The Importance of Wolves in Native American Cultures
Wolves have held a special place in almost all Native American tribes. They were admired for their strength and powers of endurance, and taught the tribes many skills.
They taught the tribes about sharing, cooperating, looking after the young and having pride. They showed the native people how to move in the forests — carefully and quietly.
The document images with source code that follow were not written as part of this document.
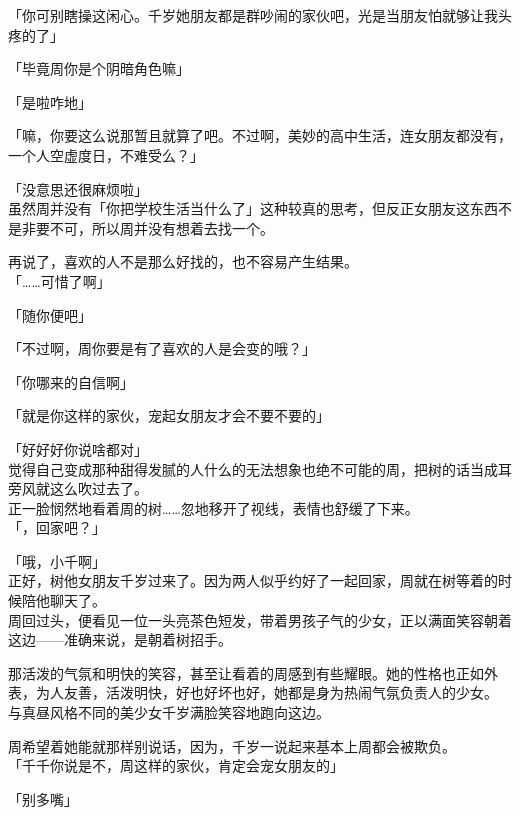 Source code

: 「你可别瞎操这闲心。千岁她朋友都是群吵闹的家伙吧，光是当朋友怕就够让我头疼的了」

「毕竟周你是个阴暗角色嘛」

「是啦咋地」

「嘛，你要这么说那暂且就算了吧。不过啊，美妙的高中生活，连女朋友都没有，一个人空虚度日，不难受么？」

「没意思还很麻烦啦」\\

虽然周并没有「你把学校生活当什么了」这种较真的思考，但反正女朋友这东西不是非要不可，所以周并没有想着去找一个。

再说了，喜欢的人不是那么好找的，也不容易产生结果。\\

「……可惜了啊」

「随你便吧」

「不过啊，周你要是有了喜欢的人是会变的哦？」

「你哪来的自信啊」

「就是你这样的家伙，宠起女朋友才会不要不要的」

「好好好你说啥都对」\\

觉得自己变成那种甜得发腻的人什么的无法想象也绝不可能的周，把树的话当成耳旁风就这么吹过去了。\\

正一脸悯然地看着周的树……忽地移开了视线，表情也舒缓了下来。\\

「，回家吧？」

「哦，小千啊」\\

正好，树他女朋友千岁过来了。因为两人似乎约好了一起回家，周就在树等着的时候陪他聊天了。\\

周回过头，便看见一位一头亮茶色短发，带着男孩子气的少女，正以满面笑容朝着这边——准确来说，是朝着树招手。

那活泼的气氛和明快的笑容，甚至让看着的周感到有些耀眼。她的性格也正如外表，为人友善，活泼明快，好也好坏也好，她都是身为热闹气氛负责人的少女。\\

与真昼风格不同的美少女千岁满脸笑容地跑向这边。

周希望着她能就那样别说话，因为，千岁一说起来基本上周都会被欺负。\\

「千千你说是不，周这样的家伙，肯定会宠女朋友的」

「别多嘴」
By living courageously and faithfully, we experience the wonder of being alive, where everything is possible …”The Wolves Followed A Path Of Harmony, And They Did Not Like Anything To Upset Their Way.” “Wolf Was Chosen By The Great One To Teach The Human People How To Live In Harmony In Their Families. Wolf Was To Teach A Truth, As Each Animal… Would Do Also For The Humans To Survive.
Did you know? The Navajo word for wolf, “mai-coh,” also means witch, and a person could transform if he or she donned a wolf skin. So the Europeans were not the only ones with werewolf legends. However, the American tribes have an overwhelming tendency to look upon the wolf in a much more favorable light. The Navajo themselves have healing ceremonies which call upon Powers to restore peace and harmony to the ill, and the wolf is one such Power.
“The caribou feeds the wolf, but it is the wolf who keeps the caribou strong.” -Keewatin saying
Native American tribes recognized the wolf for its extreme devotion to its family, and many drew parallels between wolf pack members and the members of the tribe. Also, the wolf’s superior and cooperative hunting skills made it the envy of many tribes. Finally, the wolf was known to defend its home against outsiders, a task with which each tribe had to contend as well.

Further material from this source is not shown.